The problem of bound variables in mathematical definitions

Question

I was reading Paul Bernays’ Axiomatic Set Theory recently; in the book, Bernays gives the following definition of ‘ordinal number’.

\begin{align} \text{On}(\alpha) \stackrel{\text{def}}{\iff} &(\forall x)(\forall y)(((x \in y) \land (y \in \alpha)) \implies (x \in \alpha)) \land \\ &(\forall x)(\forall y)(((x \in \alpha) \land (y \in \alpha) \land (x \neq y)) \implies ((x \in y) \lor (y \in x))) \land \\ &(\forall x)(((x \subseteq \alpha) \land (x \neq \varnothing)) \implies (\exists y)((y \in x) \land (y \cap x = \varnothing))). \end{align}

There is nothing wrong with this straightforward definition, of course. Rather, the problem is that a few pages later, Bernays wishes to say that ‘$ x $ is an ordinal’ and does so by writing ‘$ \text{On}(x) $’. In my opinion, this is an incorrect way of doing things because $ x $ is already a bound variable in the definition above.
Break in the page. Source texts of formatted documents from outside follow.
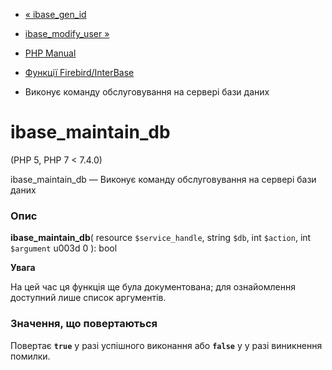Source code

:- [« ibase_gen_id](function.ibase-gen-id.md)
- [ibase_modify_user »](function.ibase-modify-user.md)

- [PHP Manual](index.md)
- [Функції Firebird/InterBase](ref.ibase.md)
- Виконує команду обслуговування на сервері бази даних

# ibase_maintain_db

(PHP 5, PHP 7 \< 7.4.0)

ibase_maintain_db — Виконує команду обслуговування на сервері бази
даних

### Опис

**ibase_maintain_db**(
resource `$service_handle`,
string `$db`,
int `$action`,
int `$argument` u003d 0
): bool

**Увага**

На цей час ця функція ще була документована; для
ознайомлення доступний лише список аргументів.

### Значення, що повертаються

Повертає **`true`** у разі успішного виконання або **`false`** у
у разі виникнення помилки.

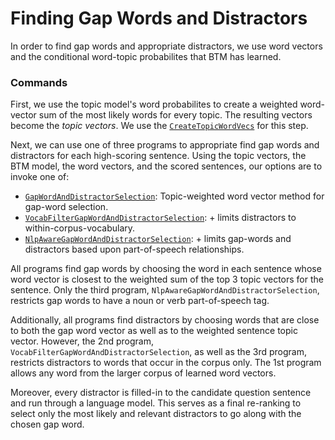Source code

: 
# Finding Gap Words and Distractors

In order to find gap words and appropriate distractors, we use word vectors and the conditional word-topic probabilites that BTM has learned. 

### Commands

First, we use the topic model's word probabilites to create a weighted word-vector sum of the most likely words for every topic. The resulting vectors become the *topic vectors*. We use the [`CreateTopicWordVecs`](../src/main/scala/agfqg/CreateTopicWordVecs.scala) for this step.

Next, we can use one of three programs to appropriate find gap words and distractors for each high-scoring sentence. Using the topic vectors, the BTM model, the word vectors, and the scored sentences, our options are to invoke one of:

* [`GapWordAndDistractorSelection`](../src/main/scala/agfqg/GapWordAndDistractorSelection.scala): Topic-weighted word vector method for gap-word selection.
* [`VocabFilterGapWordAndDistractorSelection`](../src/main/scala/agfqg/VocabFilterGapWordAndDistractorSelection.scala): + limits distractors to within-corpus-vocabulary.
* [`NlpAwareGapWordAndDistractorSelection`](../src/main/scala/agfqg/NlpAwareGapWordAndDistractorSelection.scala): + limits gap-words and distractors based upon part-of-speech relationships.

All programs find gap words by choosing the word in each sentence whose word vector is closest to the weighted sum of the top 3 topic vectors for the sentence. Only the third program, `NlpAwareGapWordAndDistractorSelection`, restricts gap words to have a noun or verb part-of-speech tag.

Additionally, all programs find distractors by choosing words that are close to both the gap word vector as well as to the weighted sentence topic vector. However, the 2nd program, `VocabFilterGapWordAndDistractorSelection`, as well as the 3rd program, restricts distractors to words that occur in the corpus only. The 1st program allows any word from the larger corpus of learned word vectors.

Moreover, every distractor is filled-in to the candidate question sentence and run through a language model. This serves as a final re-ranking to select only the most likely and relevant distractors to go along with the chosen gap word.
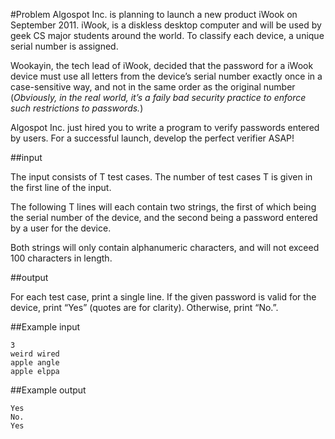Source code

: #Problem
Algospot Inc. is planning to launch a new product iWook on September 2011. iWook, is a diskless desktop computer and will be used by geek CS major students around the world. To classify each device, a unique serial number is assigned.

Wookayin, the tech lead of iWook, decided that the password for a iWook device must use all letters from the device’s serial number exactly once in a case-sensitive way, and not in the same order as the original number (*Obviously, in the real world, it’s a faily bad security practice to enforce such restrictions to passwords.*)

Algospot Inc. just hired you to write a program to verify passwords entered by users. For a successful launch, develop the perfect verifier ASAP!

##input

The input consists of T test cases. The number of test cases T is given in the first line of the input.

The following T lines will each contain two strings, the first of which being the serial number of the device, and the second being a password entered by a user for the device.

Both strings will only contain alphanumeric characters, and will not exceed 100 characters in length.

##output

For each test case, print a single line. If the given password is valid for the device, print “Yes” (quotes are for clarity). Otherwise, print “No.”.

##Example input

	3
	weird wired
	apple angle
	apple elppa
##Example output

	Yes
	No.
	Yes
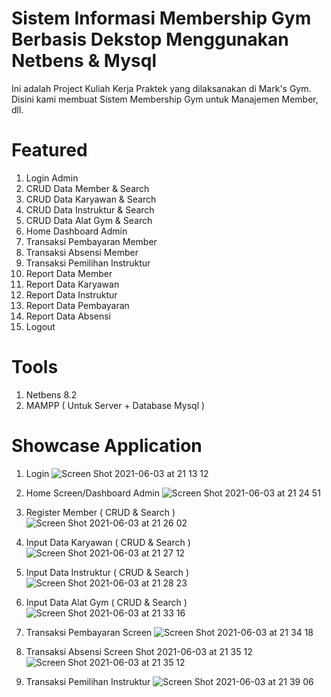 # Sistem Informasi Membership Gym Berbasis Dekstop Menggunakan Netbens & Mysql
Ini adalah Project Kuliah Kerja Praktek yang dilaksanakan di Mark's Gym. Disini kami membuat Sistem Membership Gym untuk Manajemen Member, dll.

# Featured
1. Login Admin
2. CRUD Data Member & Search
3. CRUD Data Karyawan & Search
4. CRUD Data Instruktur & Search
5. CRUD Data Alat Gym & Search
6. Home Dashboard Admin
7. Transaksi Pembayaran Member
8. Transaksi Absensi Member
9. Transaksi Pemilihan Instruktur
10. Report Data Member
11. Report Data Karyawan
12. Report Data Instruktur
13. Report Data Pembayaran
14. Report Data Absensi
15. Logout

# Tools
1. Netbens 8.2
2. MAMPP ( Untuk Server + Database Mysql )

# Showcase Application

1. Login 
![Screen Shot 2021-06-03 at 21 13 12](https://user-images.githubusercontent.com/47202729/120665671-2f349800-c4b6-11eb-9dee-807a5cd2d24e.png)


2. Home Screen/Dashboard Admin 
![Screen Shot 2021-06-03 at 21 24 51](https://user-images.githubusercontent.com/47202729/120666105-889cc700-c4b6-11eb-821c-8fd9493e1ce2.png)

3. Register Member ( CRUD & Search ) 
![Screen Shot 2021-06-03 at 21 26 02](https://user-images.githubusercontent.com/47202729/120666132-8dfa1180-c4b6-11eb-823f-90135b948576.png)

4. Input Data Karyawan ( CRUD & Search )
![Screen Shot 2021-06-03 at 21 27 12](https://user-images.githubusercontent.com/47202729/120666146-918d9880-c4b6-11eb-9208-1dce3f596637.png)

5. Input Data Instruktur ( CRUD & Search ) 
![Screen Shot 2021-06-03 at 21 28 23](https://user-images.githubusercontent.com/47202729/120666154-92262f00-c4b6-11eb-96af-435cbec50005.png)

6. Input Data Alat Gym ( CRUD & Search )
![Screen Shot 2021-06-03 at 21 33 16](https://user-images.githubusercontent.com/47202729/120666160-93575c00-c4b6-11eb-972f-82b67f23d7b6.png)

7. Transaksi Pembayaran Screen
![Screen Shot 2021-06-03 at 21 34 18](https://user-images.githubusercontent.com/47202729/120666163-93eff280-c4b6-11eb-9f59-802237a97b44.png)

8. Transaksi Absensi Screen Shot 2021-06-03 at 21 35 12
![Screen Shot 2021-06-03 at 21 35 12](https://user-images.githubusercontent.com/47202729/120666168-94888900-c4b6-11eb-8936-057f82b857e5.png)

9. Transaksi Pemilihan Instruktur 
![Screen Shot 2021-06-03 at 21 39 06](https://user-images.githubusercontent.com/47202729/120666174-95b9b600-c4b6-11eb-90d8-e7f99e0bae60.png)
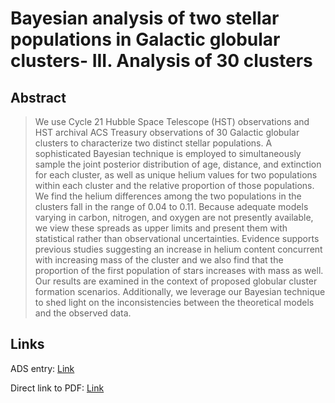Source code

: # Bayesian analysis of two stellar populations in Galactic globular clusters- III. Analysis of 30 clusters


## Abstract

> We use Cycle 21 Hubble Space Telescope (HST) observations and HST archival ACS Treasury observations of 30 Galactic globular clusters to characterize two distinct stellar populations. A sophisticated Bayesian technique is employed to simultaneously sample the joint posterior distribution of age, distance, and extinction for each cluster, as well as unique helium values for two populations within each cluster and the relative proportion of those populations. We find the helium differences among the two populations in the clusters fall in the range of ̃0.04 to 0.11. Because adequate models varying in carbon, nitrogen, and oxygen are not presently available, we view these spreads as upper limits and present them with statistical rather than observational uncertainties. Evidence supports previous studies suggesting an increase in helium content concurrent with increasing mass of the cluster and we also find that the proportion of the first population of stars increases with mass as well. Our results are examined in the context of proposed globular cluster formation scenarios. Additionally, we leverage our Bayesian technique to shed light on the inconsistencies between the theoretical models and the observed data.


## Links

ADS entry: [Link](https://ui.adsabs.harvard.edu//#abs/2016MNRAS.463.3768W/abstract)

Direct link to PDF: [Link](https://arxiv.org/pdf/1609.01527.pdf)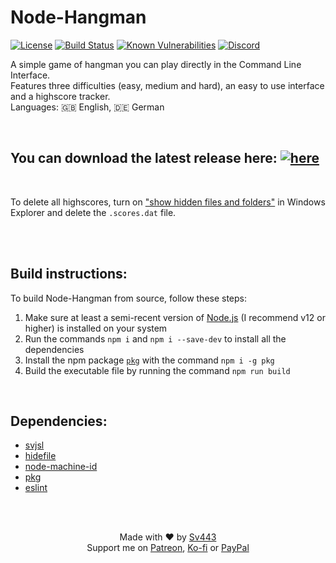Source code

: # Node-Hangman
[![License](https://img.shields.io/github/license/Sv443/Node-Hangman)](https://sv443.net/LICENSE)
[![Build Status](https://github.com/Sv443/Node-Hangman/workflows/build/badge.svg)](https://github.com/Sv443/JokeAPI/actions)
[![Known Vulnerabilities](https://snyk.io/test/github/Sv443/Node-Hangman/badge.svg)](https://snyk.io/test/github/Sv443/Node-Hangman)
[![Discord](https://img.shields.io/discord/565933531214118942)](https://sv443.net/discord)  

A simple game of hangman you can play directly in the Command Line Interface.  
Features three difficulties (easy, medium and hard), an easy to use interface and a highscore tracker.  
Languages: 🇬🇧 English, 🇩🇪 German

<br>

## You can download the latest release here: [![here](https://img.shields.io/github/v/release/Sv443/Node-Hangman.svg)](https://github.com/Sv443/Node-Hangman/releases)

<br>

To delete all highscores, turn on ["show hidden files and folders"](https://www.howtogeek.com/howto/windows-vista/show-hidden-files-and-folders-in-windows-vista/) in Windows Explorer and delete the `.scores.dat` file.

<br><br>

## Build instructions:
To build Node-Hangman from source, follow these steps:
1. Make sure at least a semi-recent version of [Node.js](https://nodejs.org/) (I recommend v12 or higher) is installed on your system
2. Run the commands `npm i` and `npm i --save-dev` to install all the dependencies
3. Install the npm package [`pkg`](https://npmjs.com/package/pkg) with the command `npm i -g pkg`
4. Build the executable file by running the command `npm run build`

<br>

## Dependencies:
- [svjsl](https://npmjs.com/package/svjsl)
- [hidefile](https://npmjs.com/package/hidefile)
- [node-machine-id](https://npmjs.com/package/node-machine-id)
- [pkg](https://npmjs.com/package/pkg)
- [eslint](https://npmjs.com/package/eslint)

<br><br>

<div align="center" style="text-align:center">


Made with ❤️ by [Sv443](https://github.com/Sv443)  
Support me on [Patreon](https://patreon.com/Sv443_), [Ko-fi](https://ko-fi.com/Sv443_) or [PayPal](https://paypal.me/SvenFehler)


</div>
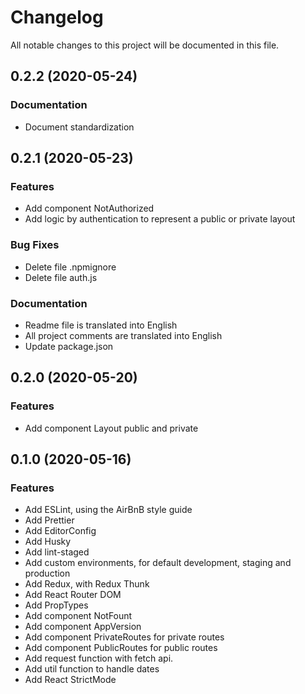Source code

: # Changelog

All notable changes to this project will be documented in this file.

## 0.2.2 (2020-05-24)

### Documentation

- Document standardization

## 0.2.1 (2020-05-23)

### Features

- Add component NotAuthorized
- Add logic by authentication to represent a public or private layout

### Bug Fixes

- Delete file .npmignore
- Delete file auth.js

### Documentation

- Readme file is translated into English
- All project comments are translated into English
- Update package.json

## 0.2.0 (2020-05-20)

### Features

- Add component Layout public and private

## 0.1.0 (2020-05-16)

### Features

- Add ESLint, using the AirBnB style guide
- Add Prettier
- Add EditorConfig
- Add Husky
- Add lint-staged
- Add custom environments, for default development, staging and production
- Add Redux, with Redux Thunk
- Add React Router DOM
- Add PropTypes
- Add component NotFount
- Add component AppVersion
- Add component PrivateRoutes for private routes
- Add component PublicRoutes for public routes
- Add request function with fetch api.
- Add util function to handle dates
- Add React StrictMode
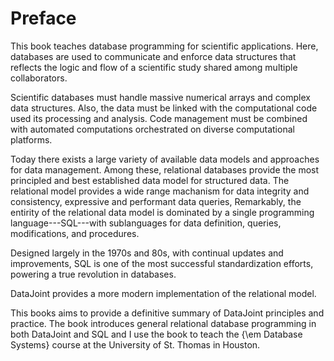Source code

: # Preface 

This book teaches database programming for scientific applications.
Here, databases are used to communicate and enforce data structures that reflects the logic and flow of a scientific study shared among multiple collaborators.

Scientific databases must handle massive numerical arrays and complex data structures. 
Also, the data must be linked with the computational code used its processing and analysis. 
Code management must be combined with automated computations orchestrated on diverse computational platforms.

Today there exists a large variety of available data models and approaches for data management. 
Among these, relational databases provide the most principled and best established data model for structured data. 
The relational model provides a wide range machanism for data integrity and consistency, expressive and performant data queries, 
Remarkably, the entirity of the  relational data model is dominated by a single programming language---SQL---with sublanguages for data definition, queries, modifications, and procedures. 

Designed largely in the 1970s and 80s, with continual updates and improvements, SQL is one of the most successful standardization efforts, powering a true revolution in databases.  

DataJoint provides a more modern implementation of the relational model. 

This books aims to provide a definitive summary of DataJoint principles and practice.
The book introduces general relational database programming in both DataJoint and SQL and I use the book to teach the {\em Database Systems} course at the University of St. Thomas in Houston.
More generally, when one defines new predicate symbols from those that come with a given first-order theory $ T $, must we be careful not to use, with these new symbols, variables that already appear bound in the definitions? Or can we afford to be a little sloppy and just use any variables that happen to be convenient for the occasion at hand?

Answer 1

Let $\alpha, x, y$ be different variable names. By the definition, $\operatorname{On}(\alpha)\iff \forall x\colon\phi(x,\alpha)$. By a general argument $\forall x\colon\phi(x,\alpha)\iff \forall y\colon\phi(y,\alpha)$. Therefore $\forall\alpha\colon (\operatorname{On}(\alpha)\iff \forall y\colon\phi(y,\alpha))$ and specifically $\operatorname{On}(x)\iff \forall y\colon\phi(y,x)$.

Answer 2

No, there is nothing wrong with it. The semantics of first-order logic imply that an $x$ outside the definition (as in "$x$ in an ordinal") is a "different" $x$ from any $x$ inside the definition, just like the multiple instances of $x$ that are inside the definition itself, but under different quantifiers, do not refer to the same thing.

That said, it is certainly necessary to be careful when applying the definition to the sentence "$x$ is an ordinal". You cannot just substitute $x$ for $\alpha$ everywhere in the definition. You must rename all the bound $x$'s in the definition to something else before substituting.

This is not unlike the shadowing problem in many programming languages, where if you introduce a local ("bound") variable in a context where a global ("free") variable of the same name exists, then you can no longer refer to the global variable within the scope ("quantifier") of the local variable.